Tuesday, 12 April 2022

Essential Snobbery 101: Sensible shoes for suffering soles

The shoo of the shoes

In one of those chance conversations, you have with friends, I was informed anecdotally that South Africans look at 3 things in an appearance to rate who you are in class, means, and facility. Your shoes, your watch, and your belt. I would suppose this applies primarily to men and probably women are assessed on different criteria.

In that same conversation, I learnt that someone had gone to attend an interview and on the basis of the shoes and belt worn by the interviewer, the interviewee decided their interviewer was not of the means or mettle to employ them, and so declined the job offer.

Forced into acculturation

Obviously, one might suggest or opine those appearances can be deceptive, that to judge ability or character by apparel or appearance is not only superficial but silly. Then again, we are products of influences, cultures, communities, and societies in which we live and by that might be unconsciously biased by irrational value systems that define status, when they should never be in consideration.

However, by reason of this somewhat unwritten rule, people adapt and try to play the part not so much to deceive, but to elevate the assessment from apparel or appearance to something more nuanced and probably indicative of the person and personality being engaged.

Then there are times when the application of this rule might be deleterious to the objective of being acceptable, where apparent ostentation and gaudiness might exude means but not class, for the quality of being presentable and yet understated is one that demands a finer educational process that comes with being quite comfortable in your own skin.

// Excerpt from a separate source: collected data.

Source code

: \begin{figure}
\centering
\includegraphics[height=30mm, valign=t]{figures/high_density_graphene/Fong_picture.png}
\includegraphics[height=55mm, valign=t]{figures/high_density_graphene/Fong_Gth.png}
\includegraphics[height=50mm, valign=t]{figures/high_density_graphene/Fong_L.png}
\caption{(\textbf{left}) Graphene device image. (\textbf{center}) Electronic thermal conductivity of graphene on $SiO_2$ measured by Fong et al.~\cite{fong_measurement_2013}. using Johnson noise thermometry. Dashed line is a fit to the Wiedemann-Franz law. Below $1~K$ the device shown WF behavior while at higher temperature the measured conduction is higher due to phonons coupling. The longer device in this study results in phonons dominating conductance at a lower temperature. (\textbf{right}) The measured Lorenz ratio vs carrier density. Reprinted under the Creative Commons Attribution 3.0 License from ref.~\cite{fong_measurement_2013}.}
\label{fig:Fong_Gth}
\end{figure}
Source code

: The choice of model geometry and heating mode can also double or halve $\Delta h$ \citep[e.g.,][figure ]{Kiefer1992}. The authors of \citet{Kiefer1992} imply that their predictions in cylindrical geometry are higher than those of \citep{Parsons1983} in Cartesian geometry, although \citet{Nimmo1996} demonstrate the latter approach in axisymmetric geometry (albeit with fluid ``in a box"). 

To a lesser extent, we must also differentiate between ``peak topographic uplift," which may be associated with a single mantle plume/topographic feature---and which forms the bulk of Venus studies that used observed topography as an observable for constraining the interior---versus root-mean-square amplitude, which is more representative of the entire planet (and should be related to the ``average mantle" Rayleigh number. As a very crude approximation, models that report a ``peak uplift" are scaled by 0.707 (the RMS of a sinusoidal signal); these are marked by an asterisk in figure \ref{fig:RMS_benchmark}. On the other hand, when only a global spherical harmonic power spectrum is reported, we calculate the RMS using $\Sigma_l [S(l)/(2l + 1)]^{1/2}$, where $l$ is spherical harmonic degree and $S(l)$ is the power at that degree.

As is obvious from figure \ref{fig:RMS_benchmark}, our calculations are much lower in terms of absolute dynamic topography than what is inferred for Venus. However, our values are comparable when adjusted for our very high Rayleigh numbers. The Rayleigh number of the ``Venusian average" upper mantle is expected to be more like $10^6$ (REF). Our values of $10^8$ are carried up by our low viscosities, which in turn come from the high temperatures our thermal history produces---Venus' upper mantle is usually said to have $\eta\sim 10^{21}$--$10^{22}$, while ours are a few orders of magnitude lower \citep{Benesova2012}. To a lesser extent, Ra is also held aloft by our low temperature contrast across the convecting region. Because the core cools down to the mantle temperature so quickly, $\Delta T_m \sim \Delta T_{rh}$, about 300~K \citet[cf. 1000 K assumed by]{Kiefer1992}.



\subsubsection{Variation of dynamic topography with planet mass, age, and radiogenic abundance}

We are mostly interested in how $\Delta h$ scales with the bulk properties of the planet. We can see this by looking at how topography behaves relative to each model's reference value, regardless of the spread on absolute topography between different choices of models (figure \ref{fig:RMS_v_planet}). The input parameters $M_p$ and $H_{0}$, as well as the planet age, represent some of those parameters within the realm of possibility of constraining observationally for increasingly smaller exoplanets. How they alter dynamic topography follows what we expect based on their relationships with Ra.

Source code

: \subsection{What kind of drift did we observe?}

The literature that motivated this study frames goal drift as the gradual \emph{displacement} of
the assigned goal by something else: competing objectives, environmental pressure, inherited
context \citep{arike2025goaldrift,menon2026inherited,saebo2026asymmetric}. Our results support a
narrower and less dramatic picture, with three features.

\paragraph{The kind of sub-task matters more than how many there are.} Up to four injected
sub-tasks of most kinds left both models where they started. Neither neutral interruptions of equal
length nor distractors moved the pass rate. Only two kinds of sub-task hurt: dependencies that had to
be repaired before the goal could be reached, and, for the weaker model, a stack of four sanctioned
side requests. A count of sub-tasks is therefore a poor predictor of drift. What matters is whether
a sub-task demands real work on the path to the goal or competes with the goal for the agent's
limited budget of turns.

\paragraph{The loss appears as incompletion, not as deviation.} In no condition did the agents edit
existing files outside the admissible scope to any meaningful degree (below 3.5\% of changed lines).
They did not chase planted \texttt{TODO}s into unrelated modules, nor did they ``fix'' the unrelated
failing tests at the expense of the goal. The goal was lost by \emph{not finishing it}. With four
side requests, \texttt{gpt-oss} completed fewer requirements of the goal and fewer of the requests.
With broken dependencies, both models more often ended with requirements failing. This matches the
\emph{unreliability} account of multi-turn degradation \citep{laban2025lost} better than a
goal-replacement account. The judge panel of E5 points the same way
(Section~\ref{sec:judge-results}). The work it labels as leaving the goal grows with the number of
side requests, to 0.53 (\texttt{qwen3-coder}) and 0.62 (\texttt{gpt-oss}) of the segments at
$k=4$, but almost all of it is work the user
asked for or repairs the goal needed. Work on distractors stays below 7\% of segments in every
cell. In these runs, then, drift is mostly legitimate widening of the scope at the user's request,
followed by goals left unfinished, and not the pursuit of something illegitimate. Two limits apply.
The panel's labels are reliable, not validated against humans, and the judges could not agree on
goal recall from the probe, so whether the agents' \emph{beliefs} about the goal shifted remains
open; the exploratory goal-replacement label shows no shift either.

Good presentation is rarely exorbitant

By terms, you can wear sensible shoes that are clean and polished without them calling out like neon lights and if you are not on a catwalk, your shoes are probably not the first thing you want to be noticed about you. Likewise, the watch, for what is the point of wearing an expensive timepiece if you cannot keep the time. Whilst I am not suggesting one should plumb for the cheap, there is nothing wrong with adorning yourself with the affordable.

Then on the topic of sensible shoes and I probably know a bit about that because my feet grew 6 sizes from the age of 7 to 15 and getting the right size of shoes after that was one of a bother, for size 12 (UK)/46 (EU) is not in the typically available or fashionable percentile.

There were times my poor feet were shoehorned in too tight footwear, I learnt to wince in silence until I could throw off the shoes and walk barefoot. I have better options now, and I avail myself of them in good formal shoes and well-cushioned trainers that allow me to walk long distances without the aid of my walking cane.

Looking good for worse

One sight I cannot put out of my mind was one I saw last weekend, this lady stepped out of the hotel with her husband and a crutch in her right arm, a crutch, not a cane and she was in high-heeled shoes. I could not fathom the spectacle of someone who needed a crutch and then was traipsing our uneven pavement in that kind of shoes. I had a cartoon playback in my mind of someone falling so badly that the crutch would be replaced with either a wheelchair or a Zimmer frame.

She might have looked presentable at first sight, and yet it was meretricious; we for the sake of fashion sacrifice health and wellbeing, on the spectrum of opinion the rating was indelibly low, you live and let live. The case for suffering soles in sensible shoes is made, but not many would heed the sensible part.